Ghana and the United States have a strong economic partnership with bilateral trade reaching $2.7 billion in 2021. While Ghana aspires to modernize and expand economic opportunity, it is constrained by a struggling power distribution sector and unreliable electricity for homes and businesses. As a leading trade hub in West Africa, Ghana’s economic success carries global significance. However, the country’s power sector has failed to keep up with increasing demand from a growing population of over 31 million people.
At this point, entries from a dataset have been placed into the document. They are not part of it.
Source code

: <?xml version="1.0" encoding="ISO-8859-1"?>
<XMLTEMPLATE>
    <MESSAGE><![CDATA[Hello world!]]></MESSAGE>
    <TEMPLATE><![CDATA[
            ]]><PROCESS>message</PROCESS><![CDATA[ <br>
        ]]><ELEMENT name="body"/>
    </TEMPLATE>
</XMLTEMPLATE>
Following the success of the first Ghana Compact with MCC, which supported the country’s transport and agricultural sectors, MCC and the Government of Ghana renewed their partnership in 2014 and signed a $316 million Ghana Power Compact. This new investment aimed to transform the country’s energy sector by investing in new power infrastructure, advancing energy-efficiency practices, and creating inclusive economic opportunities in the power sector.

The Ghana Power Compact is powering a brighter future for families, businesses, schools, and communities.
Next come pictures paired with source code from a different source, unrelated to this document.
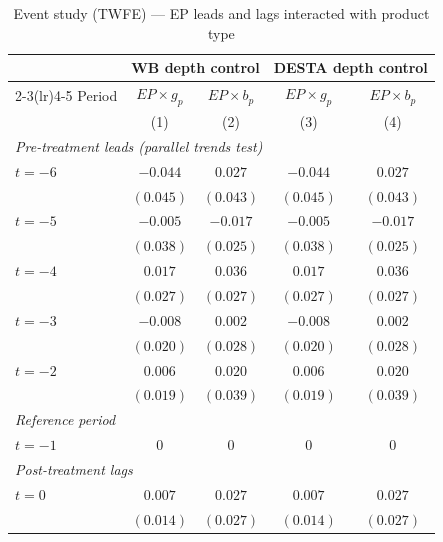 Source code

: \documentclass{article}
\begin{document}
\begin{table}[htbp]
\centering
\footnotesize
\setlength{\tabcolsep}{5pt}
\caption{Event study (TWFE) --- EP leads and lags interacted with product type}
\label{tab:eventstudy_twfe}
\begin{threeparttable}
\begin{tabular}{lcccc}
\toprule
 & \multicolumn{2}{c}{WB depth control} & \multicolumn{2}{c}{DESTA depth control} \\
\cmidrule(lr){2-3}\cmidrule(lr){4-5}
Period & $EP \times g_p$ & $EP \times b_p$ & $EP \times g_p$ & $EP \times b_p$ \\
       & (1)             & (2)             & (3)             & (4)             \\
\midrule
\multicolumn{5}{l}{\textit{Pre-treatment leads (parallel trends test)}} \\[3pt]
$t=-6$ & $-0.044$        & $0.027$         & $-0.044$        & $0.027$         \\
       & $(0.045)$       & $(0.043)$       & $(0.045)$       & $(0.043)$       \\[4pt]
$t=-5$ & $-0.005$        & $-0.017$        & $-0.005$        & $-0.017$        \\
       & $(0.038)$       & $(0.025)$       & $(0.038)$       & $(0.025)$       \\[4pt]
$t=-4$ & $0.017$         & $0.036$         & $0.017$         & $0.036$         \\
       & $(0.027)$       & $(0.027)$       & $(0.027)$       & $(0.027)$       \\[4pt]
$t=-3$ & $-0.008$        & $0.002$         & $-0.008$        & $0.002$         \\
       & $(0.020)$       & $(0.028)$       & $(0.020)$       & $(0.028)$       \\[4pt]
$t=-2$ & $0.006$         & $0.020$         & $0.006$         & $0.020$         \\
       & $(0.019)$       & $(0.039)$       & $(0.019)$       & $(0.039)$       \\[4pt]
\midrule
\multicolumn{5}{l}{\textit{Reference period}} \\[3pt]
$t=-1$ & $0$             & $0$             & $0$             & $0$             \\[4pt]
\midrule
\multicolumn{5}{l}{\textit{Post-treatment lags}} \\[3pt]
$t=0$  & $0.007$         & $0.027$         & $0.007$         & $0.027$         \\
       & $(0.014)$       & $(0.027)$       & $(0.014)$       & $(0.027)$       \\[4pt]

\end{tabular}
\end{threeparttable}
\end{table}
\end{document}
  • ~5 million people benefited

    from the construction of four power substations

Reliable electricity is critical to alleviating poverty and creating opportunities for families to save money on utilities, for students to study after dark, for businesses to reduce operating costs, and for the government to provide health care to its people.

The MCC partnership with Ghana invested $316 million in the country’s power sector to provide more reliable and affordable electricity to Ghanaians and ensure a sustainable, reliable grid for power distribution. These investments supported the construction of four power substations, powering up to 5 million customers, including the University of Ghana Medical Center, the Noguchi Memorial Institute for Medical Research, the 37 Military Hospital, Greater Accra Regional Hospital, and the Jubilee House, which is the seat of Ghanaian government. In addition to seeing major institutions benefiting from reliable energy, many small, medium, and macro businesses, schools, and communities are now benefiting from more reliable and affordable access to power.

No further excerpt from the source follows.